(Information provided)

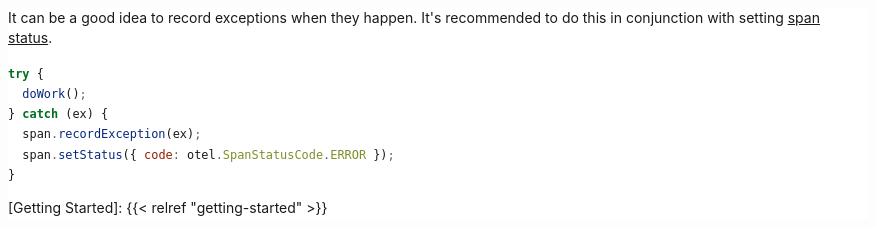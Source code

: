 It can be a good idea to record exceptions when they happen. It's recommended to do this in conjunction with setting [span status](#span-status).

```js
try {
  doWork();
} catch (ex) {
  span.recordException(ex);
  span.setStatus({ code: otel.SpanStatusCode.ERROR });
}
```

[Getting Started]: {{< relref "getting-started" >}}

(End Information provided)

» Work order
What number of lines in the data contain the word "span"? Give the number and nothing else.

» Task response
3